ちょっと古びたまち、北品川。旧東海道の商店街通りには歴史を偲ばせる場所が沢山あります。お休みの日、気軽に歩いてみてはいかがでしょうか?
まち歩きマップ(旧東海道品川宿周辺まちづくり協議会提供)

北品川の駅をおりるとそこは東海道品川宿の入り口。マップがありますので是非ご覧ください。すぐそばの八ツ山アンダーパスは1954年に公開された映画「ゴジラ」でゴジラが最初に東京上陸した場所です。操車場、列車、八ツ山陸橋破壊(いまはありません)、そして品川沖に去っていきました。

江戸時代のこのあたりの旧東海道はすぐ東側が海でした。品川神社の南にある東海寺は三代将軍徳川家光が沢庵宗彭のために建てたお寺ですが、この沢庵和尚がここで家光公を出迎えたときに有名な問答がありました。
家光
「海に近いのに東(遠)海寺とはこれ如何に」
沢庵
「大軍を率いても将(小)軍というが如し」
なにやらダジャレっぽいですが、この有名な禅問答を記念して建てられた碑です。

今はコンビニとなっていますが、この建物は幕末、「土蔵相模」と呼ばれる貸座敷でした。高杉晋作や伊藤博文ら長州藩士がここで密議し、ここから有名な「御殿山焼き討ち事件」をおこしたといわれています。

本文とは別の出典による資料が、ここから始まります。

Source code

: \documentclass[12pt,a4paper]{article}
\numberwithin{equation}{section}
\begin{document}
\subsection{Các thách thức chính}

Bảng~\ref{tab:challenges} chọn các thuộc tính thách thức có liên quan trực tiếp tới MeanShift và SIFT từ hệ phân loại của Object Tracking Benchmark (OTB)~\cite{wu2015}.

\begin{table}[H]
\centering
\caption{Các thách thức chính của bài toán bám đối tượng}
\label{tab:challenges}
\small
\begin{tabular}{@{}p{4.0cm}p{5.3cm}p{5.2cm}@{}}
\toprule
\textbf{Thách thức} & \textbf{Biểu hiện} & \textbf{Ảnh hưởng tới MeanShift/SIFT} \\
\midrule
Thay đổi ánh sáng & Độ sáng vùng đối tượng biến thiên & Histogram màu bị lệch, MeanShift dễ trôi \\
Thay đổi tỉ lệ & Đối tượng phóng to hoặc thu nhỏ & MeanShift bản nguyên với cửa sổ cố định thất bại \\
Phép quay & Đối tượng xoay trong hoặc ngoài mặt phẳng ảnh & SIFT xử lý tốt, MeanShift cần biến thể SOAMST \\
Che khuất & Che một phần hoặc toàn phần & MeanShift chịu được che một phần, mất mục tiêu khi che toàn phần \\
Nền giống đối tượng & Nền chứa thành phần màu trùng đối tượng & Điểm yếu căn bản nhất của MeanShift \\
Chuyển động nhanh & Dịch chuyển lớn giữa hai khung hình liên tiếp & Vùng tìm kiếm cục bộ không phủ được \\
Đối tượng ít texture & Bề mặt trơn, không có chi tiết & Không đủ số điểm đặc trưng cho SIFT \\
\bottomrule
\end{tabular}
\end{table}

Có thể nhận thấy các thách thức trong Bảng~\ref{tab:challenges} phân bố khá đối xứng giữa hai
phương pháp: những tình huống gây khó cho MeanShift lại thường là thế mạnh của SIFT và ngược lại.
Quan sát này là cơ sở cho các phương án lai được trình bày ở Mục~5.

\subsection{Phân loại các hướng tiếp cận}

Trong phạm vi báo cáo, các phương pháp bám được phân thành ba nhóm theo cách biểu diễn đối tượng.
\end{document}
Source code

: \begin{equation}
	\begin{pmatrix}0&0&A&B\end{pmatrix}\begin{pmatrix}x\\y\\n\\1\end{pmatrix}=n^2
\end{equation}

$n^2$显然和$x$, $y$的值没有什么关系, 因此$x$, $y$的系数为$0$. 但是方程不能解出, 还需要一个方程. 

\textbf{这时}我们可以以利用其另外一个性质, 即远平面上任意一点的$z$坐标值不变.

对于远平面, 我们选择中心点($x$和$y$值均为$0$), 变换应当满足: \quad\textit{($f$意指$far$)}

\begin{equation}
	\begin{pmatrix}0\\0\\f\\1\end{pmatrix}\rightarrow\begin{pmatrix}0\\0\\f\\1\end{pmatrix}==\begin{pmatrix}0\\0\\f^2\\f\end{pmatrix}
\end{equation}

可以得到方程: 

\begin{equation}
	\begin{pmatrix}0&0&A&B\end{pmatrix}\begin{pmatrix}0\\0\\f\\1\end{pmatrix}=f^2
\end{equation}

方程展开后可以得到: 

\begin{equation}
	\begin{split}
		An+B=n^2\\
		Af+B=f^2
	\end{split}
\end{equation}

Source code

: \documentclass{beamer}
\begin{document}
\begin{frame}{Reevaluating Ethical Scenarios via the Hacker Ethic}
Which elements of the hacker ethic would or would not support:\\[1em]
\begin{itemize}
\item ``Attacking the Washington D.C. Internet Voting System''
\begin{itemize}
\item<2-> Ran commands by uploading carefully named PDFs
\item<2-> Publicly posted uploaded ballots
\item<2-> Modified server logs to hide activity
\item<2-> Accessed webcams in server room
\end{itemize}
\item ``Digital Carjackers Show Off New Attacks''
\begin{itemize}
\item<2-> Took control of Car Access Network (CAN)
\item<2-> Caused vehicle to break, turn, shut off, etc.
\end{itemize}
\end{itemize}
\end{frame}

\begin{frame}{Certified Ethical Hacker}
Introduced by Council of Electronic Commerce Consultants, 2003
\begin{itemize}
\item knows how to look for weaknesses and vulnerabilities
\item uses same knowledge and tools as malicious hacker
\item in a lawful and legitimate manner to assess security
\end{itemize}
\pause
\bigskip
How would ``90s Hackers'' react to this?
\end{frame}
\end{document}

江戸時代、大名が宿泊する本陣がおかれていたのがここです。また、明治天皇が休息したため「聖跡」の名がついています。聖跡とつく場所は都内でも数少ないのだそうです。

1924年(永仁2年)開創、現在の建物も1860年(安政7年)建立という大変古いお寺さんです。本堂正面入口の上から壁面にかけて「伊豆長八」が作った漆喰鏝絵の龍があります。

1384年(至徳元年)開創の芝増上寺の末寺です。品川台場築造の際に品川御殿山から出土した中世の板碑121基を保存、その由来を記した遺墳碑が建てられています。境内には天保の飢饉で亡くなった人の供養搭「流民叢塚碑」や、「品川小学校発祥之地」と記した碑があり、品川区で一番古い小学校は明治7年に誕生しました。

1299年(正安元年)開創と伝えられる東京唯一の虚空蔵尊を本尊とするお寺です。虚空蔵尊は「十三詣り」と結びついて、子供が十三歳より十五歳までにお参りすると、福・徳・知恵を授かると言われています。 また丑年・寅年生まれの守り本尊でもあります。 毎年春と秋に大祭が行われます。当日は本尊のご開帳があり、護摩が炊かれ多くの参詣人が訪れます。

1854年(安政元年)、ペリー来航などで日本開国の機運が高まるなか、品川宿に住んでいる方達が安泰と発展を祈願して建てたという比較的新しいお寺です。
小泉長屋とは北品川宿の字名で、面積五反(4984平方メートル)の地域です。1664(寛文4年)に板倉主税の抱地になった地で、その後、祐心という人物の所持となって百姓地となり、1748~50年(寛延)のころに祐心が小泉屋金左衛門に譲り、同地に貸し長屋をたてたため小泉長屋と呼ばれました。このあたりは今でも井戸が活躍しているところがあります。公園のそばや通りの真ん中にいろいろな形の井戸が存在しています。


通りには旧道らしい店構えの店舗や横町の古い煉瓦壁など。いろいろ探してみてください。